Provisions are categorised as follows:
Insurance:
Full provision is made for the estimated cost of all claims notified but not
settled at the balance sheet date. Provision is also made for the estimated cost
of claims incurred but not reported at the balance sheet date, based on historic
experience of the value of such claims. Any differences between original claims
provisions and subsequent settlements are reflected in the income statement in
the relevant period.
Reorganisation:
Reorganisation provisions are only recognised where plans are demonstrably
committed and where appropriate communication to those affected has been
undertaken at the balance sheet date. Provisions are not recognised in respect
of future operating losses.
Sales:
Sales provisions relate to “cash-back” and similar promotions, product
warranties, product returns, and network operator performance penalties.
The anticipated costs of these items are assessed by reference to historic
trends and any other information that is considered to be relevant.
Other:
Other provisions relate to dilapidations and similar property costs, and all other
provisions, principally being the anticipated costs of unresolved tax issues
and legal disputes, and costs associated with onerous contracts. All such
provisions are assessed by reference to the best available information at the
balance sheet date.
t) Use of critical accounting estimates and assumptions
Estimates and assumptions used in the preparation of the financial statements
are continually reviewed and revised as necessary. Whilst every effort is made
to ensure that such estimates and assumptions are reasonable, by their nature
they are uncertain, and as such changes in estimates and assumptions may
have a material impact in the financial statements.

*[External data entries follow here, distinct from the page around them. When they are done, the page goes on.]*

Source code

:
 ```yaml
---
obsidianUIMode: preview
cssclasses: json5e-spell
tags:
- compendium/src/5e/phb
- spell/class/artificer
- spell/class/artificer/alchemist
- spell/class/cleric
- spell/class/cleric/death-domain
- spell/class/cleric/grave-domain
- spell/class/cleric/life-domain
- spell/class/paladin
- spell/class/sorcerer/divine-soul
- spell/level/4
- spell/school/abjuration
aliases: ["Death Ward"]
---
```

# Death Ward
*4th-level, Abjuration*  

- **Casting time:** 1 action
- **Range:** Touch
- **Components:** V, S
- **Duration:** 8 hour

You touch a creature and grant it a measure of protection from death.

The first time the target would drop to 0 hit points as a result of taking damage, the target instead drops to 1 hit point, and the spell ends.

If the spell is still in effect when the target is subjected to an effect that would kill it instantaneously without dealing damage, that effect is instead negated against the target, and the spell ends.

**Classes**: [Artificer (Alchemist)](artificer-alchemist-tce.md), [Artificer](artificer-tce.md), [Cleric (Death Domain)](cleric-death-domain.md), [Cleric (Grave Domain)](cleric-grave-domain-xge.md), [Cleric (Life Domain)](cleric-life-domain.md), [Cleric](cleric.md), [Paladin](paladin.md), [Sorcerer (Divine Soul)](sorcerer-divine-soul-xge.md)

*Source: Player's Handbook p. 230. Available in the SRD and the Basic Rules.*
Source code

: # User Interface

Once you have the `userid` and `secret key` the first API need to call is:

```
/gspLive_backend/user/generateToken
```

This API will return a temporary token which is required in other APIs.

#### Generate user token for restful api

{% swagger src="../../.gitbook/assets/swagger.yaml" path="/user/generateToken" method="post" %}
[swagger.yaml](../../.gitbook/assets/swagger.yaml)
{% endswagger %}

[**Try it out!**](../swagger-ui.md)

The principal balances in the financial statements where changes in estimates
and assumptions may have a material impact are as follows:
Subscriber acquisition costs:
Estimates made in relation to future cash inflows, related cash outflows
and rates of in-contract churn are based on the best information available
at the balance sheet date, but such estimates may differ from actual results.
Recoverable amount of non-current assets:
All non-current assets, including goodwill and other intangible assets, are
reviewed for potential impairment using estimates of the future economic
benefits attributable to them. In the case of customer bases, such estimates
involve assumptions in relation to future customer margins and average
customer lives. Any estimates of future economic benefits made in relation
to non-current assets may differ from the benefits that ultimately arise, and
materially affect the recoverable value of the asset.
Trade and other receivables:
Provisions for irrecoverable receivables are based on extensive historic
evidence, and the best available information in relation to specific issues,
but are nevertheless inherently uncertain.